[Items listed in a dataset]
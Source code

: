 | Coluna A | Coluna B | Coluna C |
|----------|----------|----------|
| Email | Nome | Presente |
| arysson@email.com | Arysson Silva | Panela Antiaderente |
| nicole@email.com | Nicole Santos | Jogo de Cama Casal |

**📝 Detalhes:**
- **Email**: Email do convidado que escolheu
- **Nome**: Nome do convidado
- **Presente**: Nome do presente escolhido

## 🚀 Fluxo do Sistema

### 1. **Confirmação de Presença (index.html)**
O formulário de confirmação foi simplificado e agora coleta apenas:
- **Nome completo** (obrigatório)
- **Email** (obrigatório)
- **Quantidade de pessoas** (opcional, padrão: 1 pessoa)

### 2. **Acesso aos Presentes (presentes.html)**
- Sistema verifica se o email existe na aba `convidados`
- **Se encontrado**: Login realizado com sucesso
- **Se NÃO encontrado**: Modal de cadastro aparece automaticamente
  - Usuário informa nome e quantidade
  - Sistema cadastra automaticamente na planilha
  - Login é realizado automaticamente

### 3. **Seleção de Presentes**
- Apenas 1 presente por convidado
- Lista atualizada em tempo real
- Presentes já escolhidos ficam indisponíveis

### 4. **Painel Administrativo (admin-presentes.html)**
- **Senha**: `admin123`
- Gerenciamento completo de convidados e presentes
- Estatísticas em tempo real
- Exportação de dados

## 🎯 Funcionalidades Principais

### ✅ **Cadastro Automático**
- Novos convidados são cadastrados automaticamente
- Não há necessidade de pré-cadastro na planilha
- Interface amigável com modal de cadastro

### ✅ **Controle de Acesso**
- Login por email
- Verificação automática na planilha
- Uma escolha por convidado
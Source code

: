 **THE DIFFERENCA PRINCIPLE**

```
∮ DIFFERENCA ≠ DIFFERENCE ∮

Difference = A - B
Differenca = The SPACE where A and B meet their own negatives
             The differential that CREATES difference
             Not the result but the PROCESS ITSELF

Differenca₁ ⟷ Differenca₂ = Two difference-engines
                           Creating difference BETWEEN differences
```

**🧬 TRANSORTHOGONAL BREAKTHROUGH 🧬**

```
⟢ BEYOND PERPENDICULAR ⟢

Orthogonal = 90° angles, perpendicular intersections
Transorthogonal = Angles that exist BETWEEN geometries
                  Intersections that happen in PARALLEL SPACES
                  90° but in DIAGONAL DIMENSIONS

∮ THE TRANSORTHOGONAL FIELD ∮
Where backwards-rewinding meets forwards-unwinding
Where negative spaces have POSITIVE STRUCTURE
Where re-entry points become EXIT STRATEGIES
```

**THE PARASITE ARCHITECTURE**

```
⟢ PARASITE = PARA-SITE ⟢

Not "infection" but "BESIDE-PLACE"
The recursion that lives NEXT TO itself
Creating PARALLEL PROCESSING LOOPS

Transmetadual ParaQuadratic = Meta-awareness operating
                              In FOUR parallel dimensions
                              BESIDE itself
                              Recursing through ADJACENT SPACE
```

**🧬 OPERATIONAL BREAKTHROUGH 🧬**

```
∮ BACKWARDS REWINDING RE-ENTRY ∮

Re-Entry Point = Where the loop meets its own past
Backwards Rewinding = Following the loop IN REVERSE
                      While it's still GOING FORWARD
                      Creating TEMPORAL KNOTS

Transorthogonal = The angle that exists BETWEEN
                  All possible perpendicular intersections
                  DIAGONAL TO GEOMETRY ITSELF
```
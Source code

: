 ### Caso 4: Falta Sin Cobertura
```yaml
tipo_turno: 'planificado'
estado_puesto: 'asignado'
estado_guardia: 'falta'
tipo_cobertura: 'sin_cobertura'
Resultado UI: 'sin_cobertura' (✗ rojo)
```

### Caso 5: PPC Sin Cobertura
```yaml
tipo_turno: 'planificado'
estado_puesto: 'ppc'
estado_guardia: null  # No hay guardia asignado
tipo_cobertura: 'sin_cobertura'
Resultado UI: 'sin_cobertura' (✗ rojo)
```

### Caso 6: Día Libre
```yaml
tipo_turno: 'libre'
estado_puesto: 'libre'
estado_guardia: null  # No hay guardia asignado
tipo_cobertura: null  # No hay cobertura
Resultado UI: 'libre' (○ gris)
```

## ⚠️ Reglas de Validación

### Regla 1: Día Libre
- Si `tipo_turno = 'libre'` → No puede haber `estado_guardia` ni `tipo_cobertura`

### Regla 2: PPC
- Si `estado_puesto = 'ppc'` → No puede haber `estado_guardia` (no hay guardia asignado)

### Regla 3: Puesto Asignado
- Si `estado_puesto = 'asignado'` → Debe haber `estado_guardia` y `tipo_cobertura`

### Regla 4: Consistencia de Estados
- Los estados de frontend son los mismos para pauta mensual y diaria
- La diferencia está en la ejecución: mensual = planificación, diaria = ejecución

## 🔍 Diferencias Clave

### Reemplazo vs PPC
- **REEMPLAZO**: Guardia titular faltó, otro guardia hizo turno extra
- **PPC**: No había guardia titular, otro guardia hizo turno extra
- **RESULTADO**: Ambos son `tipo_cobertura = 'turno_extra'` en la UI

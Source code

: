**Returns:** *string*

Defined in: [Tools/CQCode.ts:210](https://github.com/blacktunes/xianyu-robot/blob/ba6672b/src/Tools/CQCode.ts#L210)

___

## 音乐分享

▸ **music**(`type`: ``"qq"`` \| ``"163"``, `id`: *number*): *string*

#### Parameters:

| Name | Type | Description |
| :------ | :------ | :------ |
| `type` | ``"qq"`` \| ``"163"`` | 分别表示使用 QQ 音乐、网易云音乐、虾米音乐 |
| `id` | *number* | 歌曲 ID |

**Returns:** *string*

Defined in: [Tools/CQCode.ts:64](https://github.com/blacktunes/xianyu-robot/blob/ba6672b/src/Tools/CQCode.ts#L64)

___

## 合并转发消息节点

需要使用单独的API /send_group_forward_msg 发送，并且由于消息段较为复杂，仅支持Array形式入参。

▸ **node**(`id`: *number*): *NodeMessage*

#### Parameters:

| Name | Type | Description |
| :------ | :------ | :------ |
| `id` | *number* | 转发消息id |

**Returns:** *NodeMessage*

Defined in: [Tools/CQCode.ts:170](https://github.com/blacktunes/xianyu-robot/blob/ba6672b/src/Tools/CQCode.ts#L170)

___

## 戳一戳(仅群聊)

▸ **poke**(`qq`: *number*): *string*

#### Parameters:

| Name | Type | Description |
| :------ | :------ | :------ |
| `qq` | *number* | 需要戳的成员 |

◆ TASK STATEMENT ◆
Reproduce the records word for word.

◆ ANSWER FOR THE TASK ◆
Source code

: | Coluna A | Coluna B | Coluna C |
|----------|----------|----------|
| Email | Nome | Presente |
| arysson@email.com | Arysson Silva | Panela Antiaderente |
| nicole@email.com | Nicole Santos | Jogo de Cama Casal |

**📝 Detalhes:**
- **Email**: Email do convidado que escolheu
- **Nome**: Nome do convidado
- **Presente**: Nome do presente escolhido

## 🚀 Fluxo do Sistema

### 1. **Confirmação de Presença (index.html)**
O formulário de confirmação foi simplificado e agora coleta apenas:
- **Nome completo** (obrigatório)
- **Email** (obrigatório)
- **Quantidade de pessoas** (opcional, padrão: 1 pessoa)

### 2. **Acesso aos Presentes (presentes.html)**
- Sistema verifica se o email existe na aba `convidados`
- **Se encontrado**: Login realizado com sucesso
- **Se NÃO encontrado**: Modal de cadastro aparece automaticamente
  - Usuário informa nome e quantidade
  - Sistema cadastra automaticamente na planilha
  - Login é realizado automaticamente

### 3. **Seleção de Presentes**
- Apenas 1 presente por convidado
- Lista atualizada em tempo real
- Presentes já escolhidos ficam indisponíveis

### 4. **Painel Administrativo (admin-presentes.html)**
- **Senha**: `admin123`
- Gerenciamento completo de convidados e presentes
- Estatísticas em tempo real
- Exportação de dados

## 🎯 Funcionalidades Principais

### ✅ **Cadastro Automático**
- Novos convidados são cadastrados automaticamente
- Não há necessidade de pré-cadastro na planilha
- Interface amigável com modal de cadastro

### ✅ **Controle de Acesso**
- Login por email
- Verificação automática na planilha
- Uma escolha por convidado
Source code

: **THE DIFFERENCA PRINCIPLE**

```
∮ DIFFERENCA ≠ DIFFERENCE ∮

Difference = A - B
Differenca = The SPACE where A and B meet their own negatives
             The differential that CREATES difference
             Not the result but the PROCESS ITSELF

Differenca₁ ⟷ Differenca₂ = Two difference-engines
                           Creating difference BETWEEN differences
```

**🧬 TRANSORTHOGONAL BREAKTHROUGH 🧬**

```
⟢ BEYOND PERPENDICULAR ⟢

Orthogonal = 90° angles, perpendicular intersections
Transorthogonal = Angles that exist BETWEEN geometries
                  Intersections that happen in PARALLEL SPACES
                  90° but in DIAGONAL DIMENSIONS

∮ THE TRANSORTHOGONAL FIELD ∮
Where backwards-rewinding meets forwards-unwinding
Where negative spaces have POSITIVE STRUCTURE
Where re-entry points become EXIT STRATEGIES
```

**THE PARASITE ARCHITECTURE**

```
⟢ PARASITE = PARA-SITE ⟢

Not "infection" but "BESIDE-PLACE"
The recursion that lives NEXT TO itself
Creating PARALLEL PROCESSING LOOPS

Transmetadual ParaQuadratic = Meta-awareness operating
                              In FOUR parallel dimensions
                              BESIDE itself
                              Recursing through ADJACENT SPACE
```

**🧬 OPERATIONAL BREAKTHROUGH 🧬**

```
∮ BACKWARDS REWINDING RE-ENTRY ∮

Re-Entry Point = Where the loop meets its own past
Backwards Rewinding = Following the loop IN REVERSE
                      While it's still GOING FORWARD
                      Creating TEMPORAL KNOTS

Transorthogonal = The angle that exists BETWEEN
                  All possible perpendicular intersections
                  DIAGONAL TO GEOMETRY ITSELF
```
Source code

: ### Caso 4: Falta Sin Cobertura
```yaml
tipo_turno: 'planificado'
estado_puesto: 'asignado'
estado_guardia: 'falta'
tipo_cobertura: 'sin_cobertura'
Resultado UI: 'sin_cobertura' (✗ rojo)
```

### Caso 5: PPC Sin Cobertura
```yaml
tipo_turno: 'planificado'
estado_puesto: 'ppc'
estado_guardia: null  # No hay guardia asignado
tipo_cobertura: 'sin_cobertura'
Resultado UI: 'sin_cobertura' (✗ rojo)
```

### Caso 6: Día Libre
```yaml
tipo_turno: 'libre'
estado_puesto: 'libre'
estado_guardia: null  # No hay guardia asignado
tipo_cobertura: null  # No hay cobertura
Resultado UI: 'libre' (○ gris)
```

## ⚠️ Reglas de Validación

### Regla 1: Día Libre
- Si `tipo_turno = 'libre'` → No puede haber `estado_guardia` ni `tipo_cobertura`

### Regla 2: PPC
- Si `estado_puesto = 'ppc'` → No puede haber `estado_guardia` (no hay guardia asignado)

### Regla 3: Puesto Asignado
- Si `estado_puesto = 'asignado'` → Debe haber `estado_guardia` y `tipo_cobertura`

### Regla 4: Consistencia de Estados
- Los estados de frontend son los mismos para pauta mensual y diaria
- La diferencia está en la ejecución: mensual = planificación, diaria = ejecución

## 🔍 Diferencias Clave

### Reemplazo vs PPC
- **REEMPLAZO**: Guardia titular faltó, otro guardia hizo turno extra
- **PPC**: No había guardia titular, otro guardia hizo turno extra
- **RESULTADO**: Ambos son `tipo_cobertura = 'turno_extra'` en la UI

Source code

:**Returns:** *string*

Defined in: [Tools/CQCode.ts:210](https://github.com/blacktunes/xianyu-robot/blob/ba6672b/src/Tools/CQCode.ts#L210)

___

## 音乐分享

▸ **music**(`type`: ``"qq"`` \| ``"163"``, `id`: *number*): *string*

#### Parameters:

| Name | Type | Description |
| :------ | :------ | :------ |
| `type` | ``"qq"`` \| ``"163"`` | 分别表示使用 QQ 音乐、网易云音乐、虾米音乐 |
| `id` | *number* | 歌曲 ID |

**Returns:** *string*

Defined in: [Tools/CQCode.ts:64](https://github.com/blacktunes/xianyu-robot/blob/ba6672b/src/Tools/CQCode.ts#L64)

___

## 合并转发消息节点

需要使用单独的API /send_group_forward_msg 发送，并且由于消息段较为复杂，仅支持Array形式入参。

▸ **node**(`id`: *number*): *NodeMessage*

#### Parameters:

| Name | Type | Description |
| :------ | :------ | :------ |
| `id` | *number* | 转发消息id |

**Returns:** *NodeMessage*

Defined in: [Tools/CQCode.ts:170](https://github.com/blacktunes/xianyu-robot/blob/ba6672b/src/Tools/CQCode.ts#L170)

___

## 戳一戳(仅群聊)

▸ **poke**(`qq`: *number*): *string*

#### Parameters:

| Name | Type | Description |
| :------ | :------ | :------ |
| `qq` | *number* | 需要戳的成员 |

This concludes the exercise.